EXERCISE BRIEF – Set down every entry exactly as given. Pictures are to be left out.

TASK INPUT –
++++++++++++++++++++

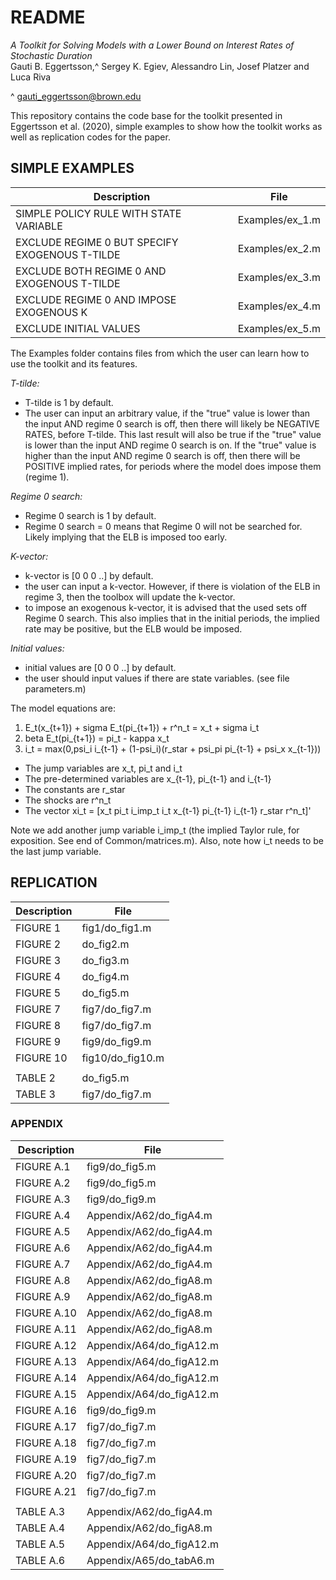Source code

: # README

*A Toolkit for Solving Models with a Lower Bound on Interest Rates of Stochastic Duration*  
Gauti B. Eggertsson,^ Sergey K. Egiev, Alessandro Lin, Josef Platzer and Luca Riva  

^ gauti_eggertsson@brown.edu  

This repository contains the code base for the toolkit presented in Eggertsson et al. (2020), simple examples to show how the toolkit works as well as replication codes for the paper.


## SIMPLE EXAMPLES

| Description  | File |
| -- | -- |
| SIMPLE POLICY RULE WITH STATE VARIABLE | Examples/ex_1.m   |
| EXCLUDE REGIME 0 BUT SPECIFY EXOGENOUS T-TILDE | Examples/ex_2.m |
| EXCLUDE BOTH REGIME 0 AND EXOGENOUS T-TILDE | Examples/ex_3.m |
| EXCLUDE REGIME 0 AND IMPOSE EXOGENOUS K | Examples/ex_4.m |
| EXCLUDE INITIAL VALUES | Examples/ex_5.m |

The Examples folder contains files from which the user can learn how to use the toolkit and its features.

*T-tilde:*
- T-tilde is 1 by default.
- The user can input an arbitrary value, if the "true" value is lower than the input AND regime 0 search is off, then there will likely be NEGATIVE RATES, before T-tilde. This last result will also be true if the "true" value is lower than the input AND regime 0 search is on. If the "true" value is higher than the input AND regime 0 search is off, then there will be POSITIVE implied rates, for periods where the model does impose them (regime 1).

*Regime 0 search:*
- Regime 0 search is 1 by default.
- Regime 0 search = 0 means that Regime 0 will not be searched for. Likely implying that the ELB is imposed too early.

*K-vector:*
- k-vector is [0 0 0 ..]  by default.
- the user can input a k-vector. However, if there is violation of the ELB in regime 3, then the toolbox will update the k-vector.
- to impose an exogenous k-vector, it is advised that the used sets off Regime 0 search. This also implies that in the initial periods, the implied rate may be positive, but the ELB would be imposed.

*Initial values:*
- initial values are [0 0 0 ..]  by default.
- the user should input values if there are state variables. (see file parameters.m)

The model equations are:  
1. E_t(x_{t+1}) + sigma E_t(pi_{t+1}) + r^n_t = x_t + sigma i_t
2. beta E_t(pi_{t+1}) = pi_t - kappa x_t
3. i_t = max(0,psi_i i_{t-1} + (1-psi_i)(r_star + psi_pi pi_{t-1} + psi_x x_{t-1}))

- The jump variables are x_t, pi_t and i_t  
- The pre-determined variables are x_{t-1}, pi_{t-1} and i_{t-1}
- The constants are r_star
- The shocks are r^n_t
- The vector xi_t = [x_t pi_t i_imp_t i_t x_{t-1} pi_{t-1} i_{t-1} r_star r^n_t]'

Note we add another jump variable i_imp_t (the implied Taylor rule, for exposition. See end of Common/matrices.m). Also, note how i_t needs to be the last jump variable.

## REPLICATION

| Description  | File             |
| --           | --               | 
| FIGURE  1    | fig1/do_fig1.m   |  
| FIGURE  2    | do_fig2.m        |
| FIGURE  3    | do_fig3.m        |
| FIGURE  4    | do_fig4.m        |
| FIGURE  5    | do_fig5.m        |
| FIGURE  7    | fig7/do_fig7.m   | 
| FIGURE  8    | fig7/do_fig7.m   |
| FIGURE  9    | fig9/do_fig9.m   |  
| FIGURE 10    | fig10/do_fig10.m |
|              |                  |
| TABLE   2    | do_fig5.m        |
| TABLE   3    | fig7/do_fig7.m   |

### APPENDIX

| Description | File                     |
| --          | --                       |
| FIGURE A.1  | fig9/do_fig5.m           |
| FIGURE A.2  | fig9/do_fig5.m           |
| FIGURE A.3  | fig9/do_fig9.m           |
| FIGURE A.4  | Appendix/A62/do_figA4.m  |
| FIGURE A.5  | Appendix/A62/do_figA4.m  |
| FIGURE A.6  | Appendix/A62/do_figA4.m  |
| FIGURE A.7  | Appendix/A62/do_figA4.m  |
| FIGURE A.8  | Appendix/A62/do_figA8.m  |
| FIGURE A.9  | Appendix/A62/do_figA8.m  |
| FIGURE A.10 | Appendix/A62/do_figA8.m  |
| FIGURE A.11 | Appendix/A62/do_figA8.m  |
| FIGURE A.12 | Appendix/A64/do_figA12.m |
| FIGURE A.13 | Appendix/A64/do_figA12.m |
| FIGURE A.14 | Appendix/A64/do_figA12.m |
| FIGURE A.15 | Appendix/A64/do_figA12.m |
| FIGURE A.16 | fig9/do_fig9.m           | 
| FIGURE A.17 | fig7/do_fig7.m           |
| FIGURE A.18 | fig7/do_fig7.m           |
| FIGURE A.19 | fig7/do_fig7.m           |
| FIGURE A.20 | fig7/do_fig7.m           |
| FIGURE A.21 | fig7/do_fig7.m           |
|             |                          |
| TABLE A.3   | Appendix/A62/do_figA4.m  |
| TABLE A.4   | Appendix/A62/do_figA8.m  |
| TABLE A.5   | Appendix/A64/do_figA12.m |
| TABLE A.6   | Appendix/A65/do_tabA6.m  |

++++++++++++++++++++

WRITTEN REPLY –
Source code

: # README

*A Toolkit for Solving Models with a Lower Bound on Interest Rates of Stochastic Duration*  
Gauti B. Eggertsson,^ Sergey K. Egiev, Alessandro Lin, Josef Platzer and Luca Riva  

^ gauti_eggertsson@brown.edu  

This repository contains the code base for the toolkit presented in Eggertsson et al. (2020), simple examples to show how the toolkit works as well as replication codes for the paper.


## SIMPLE EXAMPLES

| Description  | File |
| -- | -- |
| SIMPLE POLICY RULE WITH STATE VARIABLE | Examples/ex_1.m   |
| EXCLUDE REGIME 0 BUT SPECIFY EXOGENOUS T-TILDE | Examples/ex_2.m |
| EXCLUDE BOTH REGIME 0 AND EXOGENOUS T-TILDE | Examples/ex_3.m |
| EXCLUDE REGIME 0 AND IMPOSE EXOGENOUS K | Examples/ex_4.m |
| EXCLUDE INITIAL VALUES | Examples/ex_5.m |

The Examples folder contains files from which the user can learn how to use the toolkit and its features.

*T-tilde:*
- T-tilde is 1 by default.
- The user can input an arbitrary value, if the "true" value is lower than the input AND regime 0 search is off, then there will likely be NEGATIVE RATES, before T-tilde. This last result will also be true if the "true" value is lower than the input AND regime 0 search is on. If the "true" value is higher than the input AND regime 0 search is off, then there will be POSITIVE implied rates, for periods where the model does impose them (regime 1).

*Regime 0 search:*
- Regime 0 search is 1 by default.
- Regime 0 search = 0 means that Regime 0 will not be searched for. Likely implying that the ELB is imposed too early.

*K-vector:*
- k-vector is [0 0 0 ..]  by default.
- the user can input a k-vector. However, if there is violation of the ELB in regime 3, then the toolbox will update the k-vector.
- to impose an exogenous k-vector, it is advised that the used sets off Regime 0 search. This also implies that in the initial periods, the implied rate may be positive, but the ELB would be imposed.

*Initial values:*
- initial values are [0 0 0 ..]  by default.
- the user should input values if there are state variables. (see file parameters.m)

The model equations are:  
1. E_t(x_{t+1}) + sigma E_t(pi_{t+1}) + r^n_t = x_t + sigma i_t
2. beta E_t(pi_{t+1}) = pi_t - kappa x_t
3. i_t = max(0,psi_i i_{t-1} + (1-psi_i)(r_star + psi_pi pi_{t-1} + psi_x x_{t-1}))

- The jump variables are x_t, pi_t and i_t  
- The pre-determined variables are x_{t-1}, pi_{t-1} and i_{t-1}
- The constants are r_star
- The shocks are r^n_t
- The vector xi_t = [x_t pi_t i_imp_t i_t x_{t-1} pi_{t-1} i_{t-1} r_star r^n_t]'

Note we add another jump variable i_imp_t (the implied Taylor rule, for exposition. See end of Common/matrices.m). Also, note how i_t needs to be the last jump variable.

## REPLICATION

| Description  | File             |
| --           | --               | 
| FIGURE  1    | fig1/do_fig1.m   |  
| FIGURE  2    | do_fig2.m        |
| FIGURE  3    | do_fig3.m        |
| FIGURE  4    | do_fig4.m        |
| FIGURE  5    | do_fig5.m        |
| FIGURE  7    | fig7/do_fig7.m   | 
| FIGURE  8    | fig7/do_fig7.m   |
| FIGURE  9    | fig9/do_fig9.m   |  
| FIGURE 10    | fig10/do_fig10.m |
|              |                  |
| TABLE   2    | do_fig5.m        |
| TABLE   3    | fig7/do_fig7.m   |

### APPENDIX

| Description | File                     |
| --          | --                       |
| FIGURE A.1  | fig9/do_fig5.m           |
| FIGURE A.2  | fig9/do_fig5.m           |
| FIGURE A.3  | fig9/do_fig9.m           |
| FIGURE A.4  | Appendix/A62/do_figA4.m  |
| FIGURE A.5  | Appendix/A62/do_figA4.m  |
| FIGURE A.6  | Appendix/A62/do_figA4.m  |
| FIGURE A.7  | Appendix/A62/do_figA4.m  |
| FIGURE A.8  | Appendix/A62/do_figA8.m  |
| FIGURE A.9  | Appendix/A62/do_figA8.m  |
| FIGURE A.10 | Appendix/A62/do_figA8.m  |
| FIGURE A.11 | Appendix/A62/do_figA8.m  |
| FIGURE A.12 | Appendix/A64/do_figA12.m |
| FIGURE A.13 | Appendix/A64/do_figA12.m |
| FIGURE A.14 | Appendix/A64/do_figA12.m |
| FIGURE A.15 | Appendix/A64/do_figA12.m |
| FIGURE A.16 | fig9/do_fig9.m           | 
| FIGURE A.17 | fig7/do_fig7.m           |
| FIGURE A.18 | fig7/do_fig7.m           |
| FIGURE A.19 | fig7/do_fig7.m           |
| FIGURE A.20 | fig7/do_fig7.m           |
| FIGURE A.21 | fig7/do_fig7.m           |
|             |                          |
| TABLE A.3   | Appendix/A62/do_figA4.m  |
| TABLE A.4   | Appendix/A62/do_figA8.m  |
| TABLE A.5   | Appendix/A64/do_figA12.m |
| TABLE A.6   | Appendix/A65/do_tabA6.m  |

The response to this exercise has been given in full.